Raj B <rajb@rice.edu> wrote:
foo(x) means one thing. x.foo() means another. Trying to merge them for the sake of "consistency" will only confuse everyone who has been using method calling (x.foo()) to call methods on an object (making every function call into a generic function that users don't know if it is really just a generic function, or a method caller), or will give all objects in which you want to call the function foo() on have a method x.foo() (making every method call indistinguishable as to whether you are calling the function foo with argument x, or method foo on object x). While it may make it easier for you to implement in OCaml, it makes no sense in terms of Python sementics that are understood by basically everyone for at least 10 years. - Josiah

Well, this definitely makes no difference to me to implement in OCaml or any other language. I'm implementing exactly how Python behaves, so whether it's easy or difficult is not really the question. Consider the list object (listobject.c). In CPython, the 'repr' method for integers is implemented by the 'list_repr' function and the 'insert operation is implemented by 'listinsert', which in turn is part of the 'list_as_sequence' set of methods. So it both 'repr' and 'insert' are implemented as 'methods'. However, the Python convention is that 'repr' is called as repr(l) whereas insert would be l.insert(i,v), with l passed implicitly. In both cases, they are performing almost the same amount of work in looking up a function in a PyObject structure (with two lookups for 'repr' and three for 'insert'). Obviously there is a design/ implementation/philosophical decision that one is a generic function and the other is a method call. However, the implementation has to do 2 different things based on the name of the function to be called, even though they are both part of the same object structure. I was wondering why it was necessary to do it that way. Thanks Raj On May 14, 2007, at 1:53 PM, Josiah Carlson wrote:
-- When you are not cute, you've got to be clever -- David Sedaris

Please don't top post, it unnecessarily removes context for replies that help in understanding (most people read top to bottom, not bottom to top). Raj B <rajb@rice.edu> wrote:
(repr(5) is implemented as int_repr() in intobject.c)

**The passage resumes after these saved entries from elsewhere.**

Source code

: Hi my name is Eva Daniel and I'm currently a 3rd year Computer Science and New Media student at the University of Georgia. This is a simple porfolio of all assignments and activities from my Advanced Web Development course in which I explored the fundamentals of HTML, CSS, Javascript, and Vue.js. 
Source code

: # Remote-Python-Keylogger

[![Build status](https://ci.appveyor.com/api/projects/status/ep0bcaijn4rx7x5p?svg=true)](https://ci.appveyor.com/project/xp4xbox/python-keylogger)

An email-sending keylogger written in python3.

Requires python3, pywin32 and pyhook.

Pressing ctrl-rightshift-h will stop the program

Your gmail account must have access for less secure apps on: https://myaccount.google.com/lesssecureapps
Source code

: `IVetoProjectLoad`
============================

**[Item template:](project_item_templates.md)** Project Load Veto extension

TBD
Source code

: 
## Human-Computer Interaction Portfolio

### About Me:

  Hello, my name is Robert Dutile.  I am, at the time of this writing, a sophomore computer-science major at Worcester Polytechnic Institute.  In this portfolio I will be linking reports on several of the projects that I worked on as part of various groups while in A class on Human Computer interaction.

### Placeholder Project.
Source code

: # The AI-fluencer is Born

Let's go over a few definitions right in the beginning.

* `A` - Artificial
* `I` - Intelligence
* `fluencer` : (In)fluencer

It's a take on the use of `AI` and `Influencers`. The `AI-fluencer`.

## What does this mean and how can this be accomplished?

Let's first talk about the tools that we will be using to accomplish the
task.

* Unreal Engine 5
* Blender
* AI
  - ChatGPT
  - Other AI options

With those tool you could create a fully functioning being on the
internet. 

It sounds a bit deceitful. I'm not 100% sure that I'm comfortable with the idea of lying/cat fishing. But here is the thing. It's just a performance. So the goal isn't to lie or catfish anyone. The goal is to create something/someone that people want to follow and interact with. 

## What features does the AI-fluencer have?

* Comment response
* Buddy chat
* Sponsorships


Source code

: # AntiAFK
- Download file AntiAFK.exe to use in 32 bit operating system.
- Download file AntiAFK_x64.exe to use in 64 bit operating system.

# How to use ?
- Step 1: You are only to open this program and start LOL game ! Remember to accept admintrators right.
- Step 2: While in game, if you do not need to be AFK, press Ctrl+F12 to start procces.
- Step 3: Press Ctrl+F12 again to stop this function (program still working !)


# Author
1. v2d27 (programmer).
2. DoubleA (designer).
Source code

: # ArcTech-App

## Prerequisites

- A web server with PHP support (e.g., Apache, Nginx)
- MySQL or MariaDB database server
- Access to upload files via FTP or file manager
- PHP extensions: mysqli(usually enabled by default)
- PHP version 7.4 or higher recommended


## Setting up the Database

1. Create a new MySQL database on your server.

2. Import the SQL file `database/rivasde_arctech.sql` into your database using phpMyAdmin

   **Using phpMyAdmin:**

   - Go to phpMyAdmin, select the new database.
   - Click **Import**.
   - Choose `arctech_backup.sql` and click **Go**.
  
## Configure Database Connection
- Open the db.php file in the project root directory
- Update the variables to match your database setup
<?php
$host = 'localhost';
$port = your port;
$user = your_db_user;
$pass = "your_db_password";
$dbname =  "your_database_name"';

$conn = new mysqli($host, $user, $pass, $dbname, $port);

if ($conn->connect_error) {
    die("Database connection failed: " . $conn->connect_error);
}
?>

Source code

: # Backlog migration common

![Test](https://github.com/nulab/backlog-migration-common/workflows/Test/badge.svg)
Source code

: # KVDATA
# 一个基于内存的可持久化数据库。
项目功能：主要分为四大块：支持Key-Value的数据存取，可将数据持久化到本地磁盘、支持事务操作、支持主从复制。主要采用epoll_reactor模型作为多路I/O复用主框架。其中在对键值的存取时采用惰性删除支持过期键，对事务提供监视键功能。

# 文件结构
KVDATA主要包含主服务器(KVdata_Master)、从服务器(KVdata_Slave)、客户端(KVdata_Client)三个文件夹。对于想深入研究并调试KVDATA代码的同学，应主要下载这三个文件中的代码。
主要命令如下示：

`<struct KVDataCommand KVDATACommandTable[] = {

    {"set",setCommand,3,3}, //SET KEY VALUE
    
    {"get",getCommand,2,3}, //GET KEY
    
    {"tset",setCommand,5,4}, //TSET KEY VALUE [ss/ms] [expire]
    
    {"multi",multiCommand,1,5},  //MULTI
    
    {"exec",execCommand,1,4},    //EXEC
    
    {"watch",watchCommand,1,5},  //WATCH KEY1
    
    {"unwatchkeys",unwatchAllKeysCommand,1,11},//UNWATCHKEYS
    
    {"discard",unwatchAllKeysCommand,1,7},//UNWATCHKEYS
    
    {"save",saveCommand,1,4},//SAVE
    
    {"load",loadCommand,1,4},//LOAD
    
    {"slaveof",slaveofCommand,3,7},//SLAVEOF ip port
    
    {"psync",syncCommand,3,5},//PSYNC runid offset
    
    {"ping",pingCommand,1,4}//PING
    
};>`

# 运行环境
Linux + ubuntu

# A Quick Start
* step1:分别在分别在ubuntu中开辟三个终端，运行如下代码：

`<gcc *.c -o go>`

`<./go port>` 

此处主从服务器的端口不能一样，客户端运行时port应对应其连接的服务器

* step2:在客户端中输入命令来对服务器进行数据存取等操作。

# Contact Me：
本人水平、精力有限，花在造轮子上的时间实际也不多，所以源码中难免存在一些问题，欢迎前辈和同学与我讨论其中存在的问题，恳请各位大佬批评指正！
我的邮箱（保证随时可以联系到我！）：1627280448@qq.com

You are not going to change the oft-discussed, long-time established __magic__ method and magic() builtins. That is to say, certain builtin functions (and some operations) result in a method invocation of obj.__magic__() (sometimes with additional arguments). This is not going to change. Please see the various Python 3.0 PEPs. Among those are len(), repr(), etc., as well as functions listed in operator module. Why? Generally, finding the length of an object has been defined to be discovered by len(obj). While it is internally translated into obj.__len__(), this is to allow for user methods to take on names that could otherwise clash with standard methods.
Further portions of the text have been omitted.